**Rendered images with source text:**
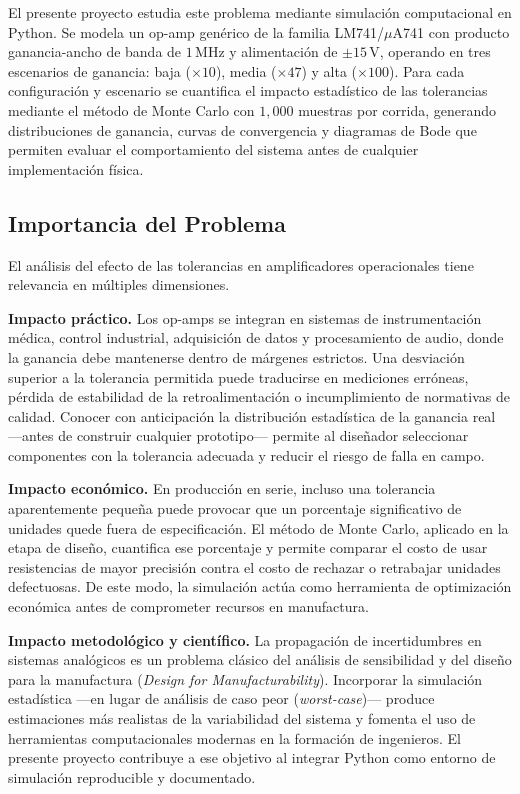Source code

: ﻿\documentclass[12pt, letterpaper]{article}
\begin{document}
El presente proyecto estudia este problema mediante simulación computacional en
Python. Se modela un op-amp genérico de la familia LM741/\(\mu\)A741 con producto %
ganancia-ancho de banda de \(1\,\text{MHz}\) y alimentación de \(\pm15\,\text{V}\),
operando en tres escenarios de ganancia: baja (\(\times 10\)), media (\(\times 47\))
y alta (\(\times 100\)). Para cada configuración y escenario se cuantifica el
impacto estadístico de las tolerancias mediante el método de Monte Carlo con
\(1{,}000\) muestras por corrida, generando distribuciones de ganancia, curvas de
convergencia y diagramas de Bode que permiten evaluar el comportamiento del sistema
antes de cualquier implementación física.

\subsection{Importancia del Problema}

El análisis del efecto de las tolerancias en amplificadores operacionales tiene
relevancia en múltiples dimensiones.

\textbf{Impacto práctico.}
Los op-amps se integran en sistemas de instrumentación médica, control industrial,
adquisición de datos y procesamiento de audio, donde la ganancia debe mantenerse
dentro de márgenes estrictos. Una desviación superior a la tolerancia permitida
puede traducirse en mediciones erróneas, pérdida de estabilidad de la
retroalimentación o incumplimiento de normativas de calidad. Conocer con
anticipación la distribución estadística de la ganancia real —antes de construir
cualquier prototipo— permite al diseñador seleccionar componentes con la tolerancia
adecuada y reducir el riesgo de falla en campo.

\textbf{Impacto económico.}
En producción en serie, incluso una tolerancia aparentemente pequeña puede provocar
que un porcentaje significativo de unidades quede fuera de especificación. El método
de Monte Carlo, aplicado en la etapa de diseño, cuantifica ese porcentaje y
permite comparar el costo de usar resistencias de mayor precisión contra el costo
de rechazar o retrabajar unidades defectuosas. De este modo, la simulación actúa
como herramienta de optimización económica antes de comprometer recursos en
manufactura.

\textbf{Impacto metodológico y científico.}
La propagación de incertidumbres en sistemas analógicos es un problema clásico del
análisis de sensibilidad y del diseño para la manufactura (\textit{Design for
Manufacturability}). Incorporar la simulación estadística —en lugar de análisis de
caso peor (\textit{worst-case})— produce estimaciones más realistas de la
variabilidad del sistema y fomenta el uso de herramientas computacionales modernas
en la formación de ingenieros. El presente proyecto contribuye a ese objetivo al
integrar Python como entorno de simulación reproducible y documentado.
\end{document}
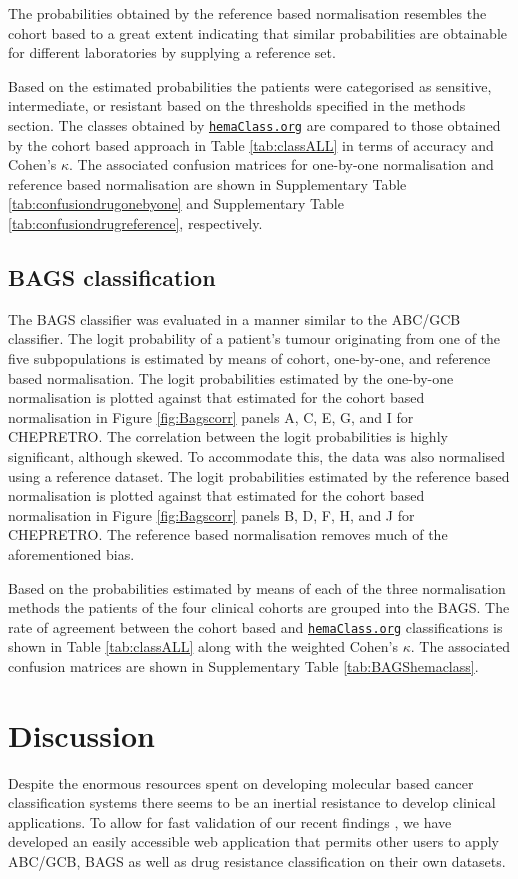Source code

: \documentclass{article}
\newcommand{\hemaClass}{\href{http://hemaClass.org}{\texttt{hemaClass.org}}}
\begin{document}
The probabilities obtained by the reference based normalisation resembles the cohort based to a great extent indicating that similar probabilities are obtainable for different laboratories by supplying a reference set.

Based on the estimated probabilities the patients were categorised as sensitive, intermediate, or resistant based on the thresholds specified in the methods section.
The classes obtained by \hemaClass{} are compared to those obtained by the cohort based approach in Table \ref{tab:classALL} in terms of accuracy and Cohen's $\kappa$.
The associated confusion matrices for one-by-one normalisation and reference based normalisation are shown in Supplementary Table \ref{tab:confusiondrugonebyone} and Supplementary Table \ref{tab:confusiondrugreference}, respectively.

\subsection{BAGS classification}

The BAGS classifier was evaluated in a manner similar to the ABC/GCB classifier.
The logit probability of a patient's tumour originating from one of the five subpopulations is estimated by means of cohort, one-by-one, and reference based normalisation.
The logit probabilities estimated by the one-by-one normalisation is plotted against that estimated for the cohort based normalisation in Figure \ref{fig:Bagscorr} panels A, C, E, G, and I for CHEPRETRO.
The correlation between the logit probabilities is highly significant, although skewed.
To accommodate this, the data was also normalised using a reference dataset.
The logit probabilities estimated by the reference based normalisation is plotted against that estimated for the cohort based normalisation in Figure \ref{fig:Bagscorr} panels B, D, F, H, and J for CHEPRETRO.
The reference based normalisation removes much of the aforementioned bias.

Based on the probabilities estimated by means of each of the three normalisation methods the patients of the four clinical cohorts are grouped into the BAGS.
The rate of agreement between the cohort based and \hemaClass{} classifications is shown in Table \ref{tab:classALL} along with the weighted Cohen's $\kappa$.
The associated confusion matrices are shown in Supplementary Table \ref{tab:BAGShemaclass}.




\section{Discussion}
Despite the enormous resources spent on developing molecular based cancer classification systems there seems to be an inertial resistance to develop clinical applications.
To allow for fast validation of our recent findings \citep{DybkaerBoegsted2015, Falgreen2015}, we have developed an easily accessible web application that permits other users to apply ABC/GCB, BAGS as well as drug resistance classification on their own datasets.
\end{document}
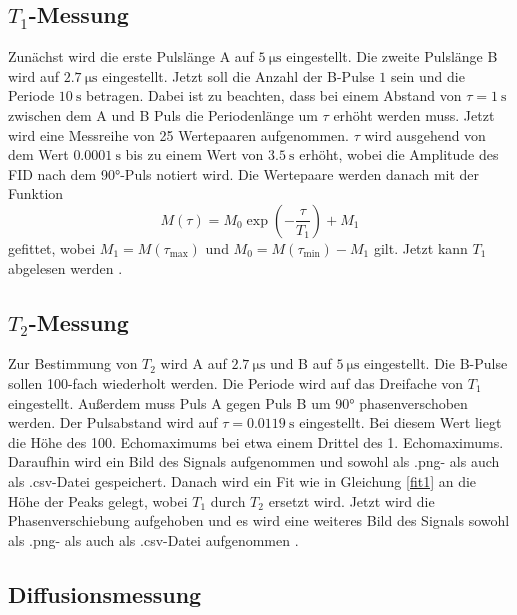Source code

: \subsection{\texorpdfstring{$T_1$}{T1}-Messung}
\label{sec:T1Messung}

Zunächst wird die erste Pulslänge A auf $\SI{5}{\micro\second}$ eingestellt.
Die zweite Pulslänge B wird auf $\SI{2.7}{\micro\second}$ eingestellt.
Jetzt soll die Anzahl der B-Pulse $1$ sein und die Periode $\SI{10}{\second}$
betragen. Dabei ist zu beachten, dass bei einem Abstand von $\tau = \SI{1}{\second}$
zwischen dem A und B Puls die Periodenlänge um $\tau$ erhöht werden muss.
Jetzt wird eine Messreihe von 25 Wertepaaren aufgenommen. 
$\tau$ wird ausgehend von dem Wert $\SI{0.0001}{\second}$ bis zu einem Wert von 
$\SI{3.5}{\second}$ erhöht, wobei die Amplitude des FID nach dem 90°-Puls
notiert wird.
Die Wertepaare werden danach mit der Funktion 
\begin{equation}
    M(\tau) = M_{\text{0}} \exp{\left(-\frac{\tau}{T_{\text{1}}} \right)} + M_{\text{1}}
    \label{fit1}
\end{equation}
gefittet, wobei $M_{\text{1}} = M(\tau_{\text{max}})$ und
$M_{\text{0}} = M(\tau_{\text{min}}) - M_{\text{1}}$ gilt.
Jetzt kann $T_{\text{1}}$ abgelesen werden
\cite{anleitung}. 

\subsection{\texorpdfstring{$T_2$}{T2}-Messung}
\label{sec:T2Messung}

Zur Bestimmung von $T_{\text{2}}$ wird A auf $\SI{2.7}{\micro\second}$ und B auf
$\SI{5}{\micro\second}$ eingestellt. Die B-Pulse sollen 100-fach wiederholt werden.
Die Periode wird auf das Dreifache von $T_{\text{1}}$ eingestellt.
Außerdem muss Puls A gegen Puls B um 90° phasenverschoben werden. Der Pulsabstand wird 
auf $\tau = \SI{0.0119}{\second}$ eingestellt. Bei diesem Wert liegt die Höhe 
des 100. Echomaximums bei etwa einem Drittel des 1. Echomaximums.
Daraufhin wird ein Bild des Signals aufgenommen und sowohl als .png- als auch als 
.csv-Datei gespeichert. Danach wird ein Fit wie in Gleichung \ref{fit1} 
an die Höhe der Peaks gelegt,
wobei $T_{\text{1}}$ durch $T_{\text{2}}$ ersetzt wird.
Jetzt wird die Phasenverschiebung aufgehoben und es wird eine weiteres Bild des 
Signals sowohl als .png- als auch als .csv-Datei aufgenommen \cite{anleitung}.

\subsection{Diffusionsmessung}
\label{Diffusionsmessung}

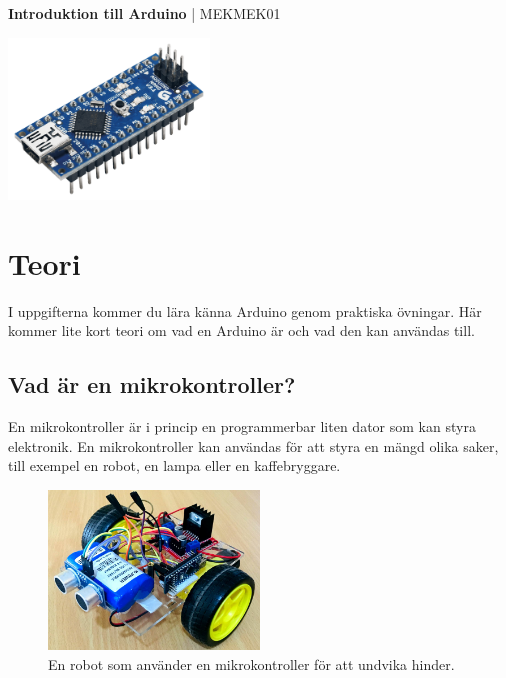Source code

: \documentclass[11pt]{article}
\begin{document}
\begin{center}
      \textbf{\huge{Introduktion till Arduino}}
      \huge{| MEKMEK01}
\end{center}
\vspace{2em}

\begin{center}
      \includegraphics[width=0.4\textwidth]{nano}
\end{center}

\tableofcontents

\newpage
\raggedright{}
\section{Teori}
I uppgifterna kommer du lära känna Arduino genom praktiska övningar. Här kommer
lite kort teori om vad en Arduino är och vad den kan användas till.

\subsection{Vad är en mikrokontroller?}
En mikrokontroller är i princip en programmerbar liten dator som kan styra
elektronik. En mikrokontroller kan användas för att styra en mängd olika saker,
till exempel en robot, en lampa eller en kaffebryggare.
\begin{figure}[H]
      \centering
      \includegraphics[width=0.5\textwidth]{obstacle_robot}
      \caption{En robot som använder en mikrokontroller för att undvika
            hinder.}
      \label{fig:obstacle_robot}
\end{figure}
\end{document}
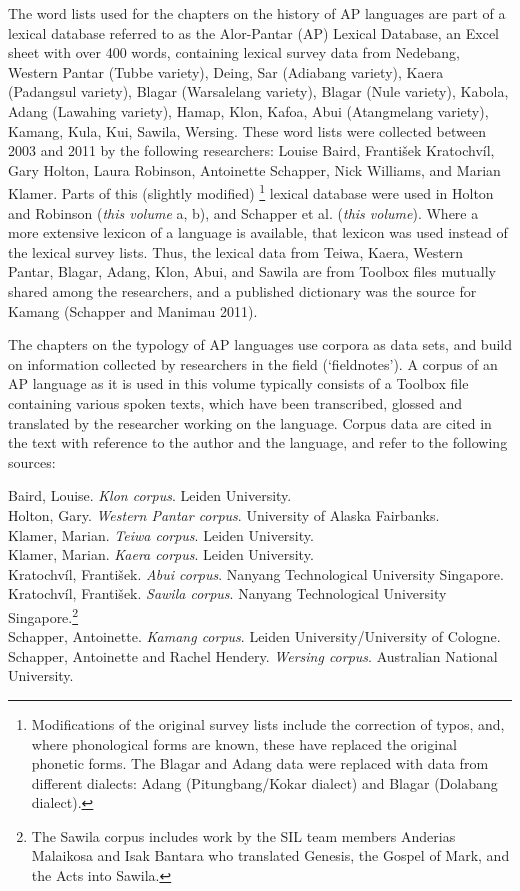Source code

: The word lists used for the chapters on the history of AP languages are part of a lexical database referred to as the Alor-Pantar (AP) Lexical Database, an Excel sheet with over  400 words, containing lexical survey data from Nedebang, Western Pantar (Tubbe variety), Deing, Sar (Adiabang variety), Kaera (Padangsul variety), Blagar (Warsalelang variety), Blagar (Nule variety), Kabola, Adang (Lawahing variety), Hamap, Klon, Kafoa, Abui (Atangmelang variety), Kamang, Kula, Kui, Sawila, Wersing. These word lists were collected between 2003 and 2011 by the following researchers: Louise Baird, Franti\v{s}ek Kratochv\'il, Gary Holton, Laura Robinson, Antoinette Schapper, Nick Williams, and Marian Klamer. Parts of this (slightly modified){} \footnote{Modifications of the original survey lists include the correction of typos, and, where phonological forms are known, these have replaced the original phonetic forms. The Blagar and Adang data were replaced with data from different dialects: Adang (Pitungbang/Kokar dialect) and Blagar (Dolabang dialect).} lexical database were used in Holton and Robinson (\textit{this volume} a, b), and Schapper et al. (\textit{this volume}). Where a more extensive lexicon of a language is available, that lexicon was used instead of the lexical survey lists. Thus, the lexical data from Teiwa, Kaera, Western Pantar, Blagar, Adang, Klon, Abui, and Sawila are from Toolbox files mutually shared among the researchers, and a published dictionary was the source for Kamang (Schapper and Manimau 2011).

The chapters on the typology of AP languages use corpora as data sets, and build on information collected by researchers in the field (`fieldnotes'). A corpus of an AP language as it is used in this volume typically consists of a Toolbox file containing various spoken texts, which have been transcribed, glossed and translated by the researcher working on the language. Corpus data are cited in the text with reference to the author and the language, and refer to the following sources:

\ea%
\label{ex:36}
Baird, Louise. \textit{Klon corpus}. Leiden University.\\
Holton, Gary. \textit{Western Pantar corpus}. University of Alaska Fairbanks.\\
Klamer, Marian. \textit{Teiwa corpus}. Leiden University.\\
Klamer, Marian. \textit{Kaera corpus}. Leiden University.\\
Kratochv\'il, Franti\v{s}ek. \textit{Abui corpus}. Nanyang Technological University Singapore.\\
Kratochv\'il, Franti\v{s}ek. \textit{Sawila corpus}. Nanyang Technological University Singapore.\footnote{The Sawila corpus includes work by the SIL team members Anderias Malaikosa and Isak Bantara who translated Genesis, the Gospel of Mark, and the Acts into Sawila.} \\
Schapper, Antoinette. \textit{Kamang corpus}. Leiden University/University of Cologne.\\
Schapper, Antoinette and Rachel Hendery. \textit{Wersing corpus}. Australian National University.\\
\z

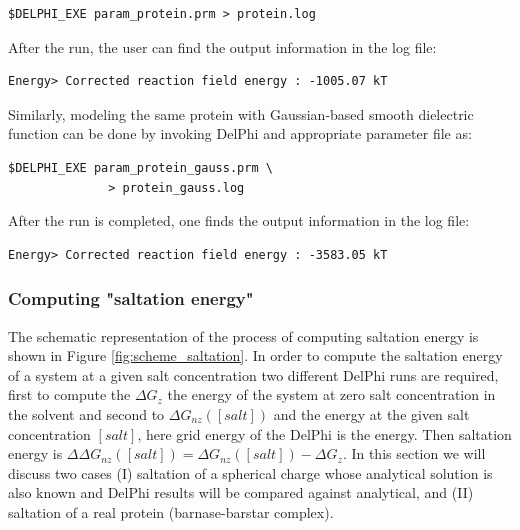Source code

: \documentclass[9pt,tutorial]{livecoms}
\begin{document}
\begin{verbatim}
$DELPHI_EXE param_protein.prm > protein.log
\end{verbatim}

After the run, the user can find the output information in the log file: 

\begin{verbatim}
Energy> Corrected reaction field energy : -1005.07 kT
\end{verbatim}

Similarly, modeling the same protein with Gaussian-based smooth dielectric function can be done by invoking DelPhi and appropriate parameter file as:

\begin{verbatim}
$DELPHI_EXE param_protein_gauss.prm \
              > protein_gauss.log
\end{verbatim}

After the run is completed, one finds the output information in the log file: 

\begin{verbatim}
Energy> Corrected reaction field energy : -3583.05 kT
\end{verbatim}

\subsubsection{Computing "saltation energy"}

The schematic representation of the process of computing saltation energy is shown in Figure \ref{fig:scheme_saltation}. In order to compute the saltation energy of a system at a given salt concentration two different DelPhi runs are required, first to compute the $ \Delta G_{z} $ the energy of the system at zero salt concentration in the solvent and second to $ \Delta G_{nz}([salt]) $ and the energy at the given salt concentration $[salt]$, here grid energy of the DelPhi is the energy. Then saltation energy is $ \Delta\Delta G_{nz}([salt]) = \Delta G_{nz}([salt]) - \Delta G_{z}$. In this section we will discuss two cases (I) saltation of a spherical charge whose analytical solution is also known and DelPhi results will be compared against analytical, and (II) saltation of a real protein (barnase-barstar complex).
\end{document}
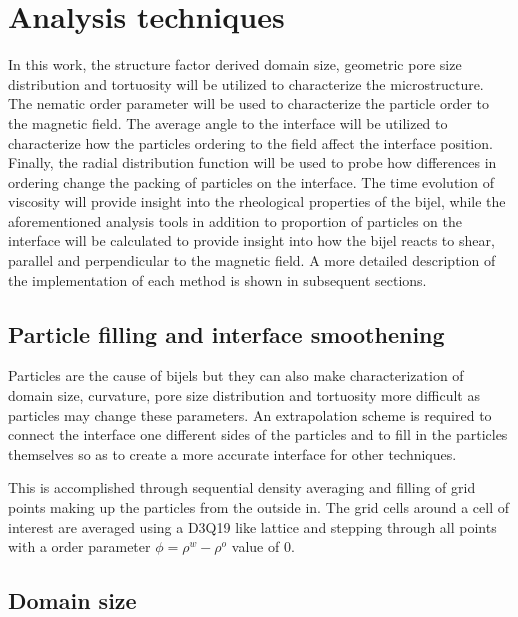 \section{Analysis techniques}

In this work, the structure factor derived domain size, geometric pore size distribution and tortuosity will be utilized to characterize the microstructure. The nematic order parameter will be used to characterize the particle order to the magnetic field. The average angle to the interface will be utilized to characterize how the particles ordering to the field affect the interface position. Finally, the radial distribution function will be used to probe how differences in ordering change the packing of particles on the interface. The time evolution of viscosity will provide insight into the rheological properties of the bijel, while the aforementioned analysis tools in addition to proportion of particles on the interface will be calculated to provide insight into how the bijel reacts to shear, parallel and perpendicular to the magnetic field. A more detailed description of the implementation of each method is shown in subsequent sections.

\subsection{Particle filling and interface smoothening}
\label{section:filling_routine}

Particles are the cause of bijels but they can also make characterization of domain size, curvature, pore size distribution and tortuosity more difficult as particles may change these parameters. An extrapolation scheme is required to connect the interface one different sides of the particles and to fill in the particles themselves so as to create a more accurate interface for other techniques.

This is accomplished through sequential density averaging and filling of grid points making up the particles from the outside in. The grid cells around a cell of interest are averaged using a D3Q19 like lattice and stepping through all points with a order parameter $\phi = \rho^w - \rho^o$ value of 0. 

\subsection{Domain size}

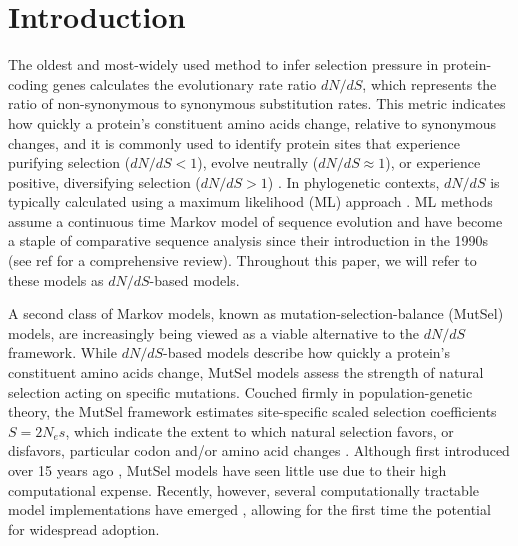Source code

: \documentclass[11pt]{article}
\begin{document}
\section*{Introduction}
		
The oldest and most-widely used method to infer selection pressure in protein-coding genes calculates the evolutionary rate ratio $dN/dS$, which represents the ratio of non-synonymous to synonymous substitution rates. This metric indicates how quickly a protein's constituent amino acids change, relative to synonymous changes, and it is commonly used to identify protein sites that experience purifying selection ($dN/dS<1$), evolve neutrally ($dN/dS\approx1$), or experience positive, diversifying selection ($dN/dS>1$) \citep{NielsenYang1998, Yangetal2000, KosakovskyPondFrost2005b, Huelsenbecketal2006}. In phylogenetic contexts, $dN/dS$ is typically calculated using a maximum likelihood (ML) approach \citep{GoldmanYang1994,MuseGaut1994,NielsenYang1998,Yang2006}. ML methods assume a continuous time Markov model of sequence evolution and have become a staple of comparative sequence analysis since their introduction in the 1990s (see ref \citep{Anisimova2009} for a comprehensive review). Throughout this paper, we will refer to these models as $dN/dS$-based models. 

A second class of Markov models, known as mutation-selection-balance (MutSel) models, are increasingly being viewed as a viable alternative to the $dN/dS$ framework. While $dN/dS$-based models describe how quickly a protein's constituent amino acids change, MutSel models assess the strength of natural selection acting on specific mutations. Couched firmly in population-genetic theory, the MutSel framework estimates site-specific scaled selection coefficients $S=2N_es$, which indicate the extent to which natural selection favors, or disfavors, particular codon and/or amino acid changes \citep{HalpernBruno1998,YangNielsen2008,Rodrigueetal2010,Tamurietal2012}. Although first introduced over 15 years ago \citep{HalpernBruno1998}, MutSel models have seen little use due to their high computational expense. Recently, however, several computationally tractable model implementations have emerged \citep{RodrigueLartillot2014,Tamurietal2014}, allowing for the first time the potential for widespread adoption.		
		
\end{document}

**Your goal:** The response consists of the lines above that contain "unidades".

**Result:**
que un porcentaje significativo de unidades quede fuera de especificación. El método
de rechazar o retrabajar unidades defectuosas. De este modo, la simulación actúa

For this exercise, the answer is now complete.